Your objective
Transcribe the records below in full; pictures stay out of the copy.

==== Extracted material ====

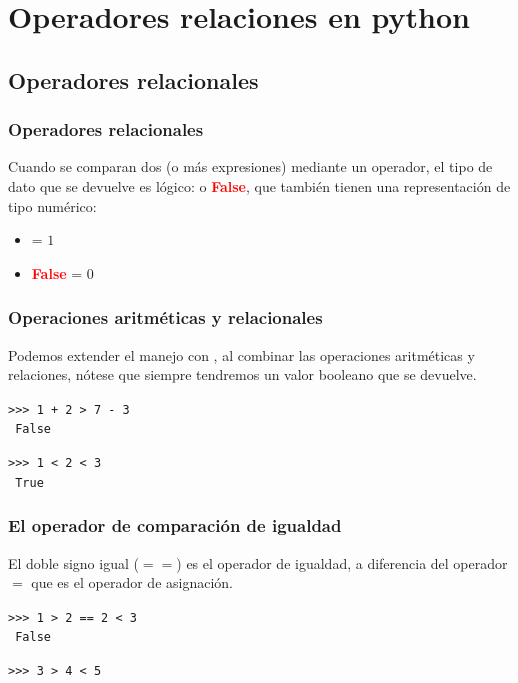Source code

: {\section{Operadores relaciones en python}
\subsection{Operadores relacionales}
\begin{frame}
\frametitle{Operadores relacionales}
Cuando se comparan dos (o más expresiones) mediante un operador, el tipo de dato que se devuelve es lógico:  o \textcolor{red}{\textbf{False}}, que también tienen una representación de tipo numérico:
\begin{itemize}
\item {} = $1$
\item \textcolor{red}{\textbf{False}} = $0$
\end{itemize}
\end{frame}
\begin{frame}[fragile]
\frametitle{Operaciones aritméticas y relacionales}
Podemos extender el manejo con \python, al combinar las operaciones aritméticas y relaciones, nótese que siempre tendremos un valor booleano que se devuelve.
\begin{block}{}
\verb|>>> 1 + 2 > 7 - 3| \\
\pause
\verb| False|
\end{block}
\end{frame}
\begin{frame}[fragile]
\begin{block}{}
\verb|>>> 1 < 2 < 3| \\
\pause
\verb| True|
\end{block}
\end{frame}
\begin{frame}[fragile]
\frametitle{El operador de comparación de igualdad}
El doble signo igual ($==$) es el operador de igualdad, a diferencia del operador $=$ que es el operador de asignación.
\begin{block}{}
\verb|>>> 1 > 2 == 2 < 3| \\
\pause
\verb| False|
\end{block}
\end{frame}
\begin{frame}[fragile]
\begin{block}{}
\verb|>>> 3 > 4 < 5| \\
\pause

\end{block}
\end{frame}}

====

Answer section
Source code

: {\section{Operadores relaciones en python}
\subsection{Operadores relacionales}
\begin{frame}
\frametitle{Operadores relacionales}
Cuando se comparan dos (o más expresiones) mediante un operador, el tipo de dato que se devuelve es lógico:  o \textcolor{red}{\textbf{False}}, que también tienen una representación de tipo numérico:
\begin{itemize}
\item {} = $1$
\item \textcolor{red}{\textbf{False}} = $0$
\end{itemize}
\end{frame}
\begin{frame}[fragile]
\frametitle{Operaciones aritméticas y relacionales}
Podemos extender el manejo con \python, al combinar las operaciones aritméticas y relaciones, nótese que siempre tendremos un valor booleano que se devuelve.
\begin{block}{}
\verb|>>> 1 + 2 > 7 - 3| \\
\pause
\verb| False|
\end{block}
\end{frame}
\begin{frame}[fragile]
\begin{block}{}
\verb|>>> 1 < 2 < 3| \\
\pause
\verb| True|
\end{block}
\end{frame}
\begin{frame}[fragile]
\frametitle{El operador de comparación de igualdad}
El doble signo igual ($==$) es el operador de igualdad, a diferencia del operador $=$ que es el operador de asignación.
\begin{block}{}
\verb|>>> 1 > 2 == 2 < 3| \\
\pause
\verb| False|
\end{block}
\end{frame}
\begin{frame}[fragile]
\begin{block}{}
\verb|>>> 3 > 4 < 5| \\
\pause

\end{block}
\end{frame}}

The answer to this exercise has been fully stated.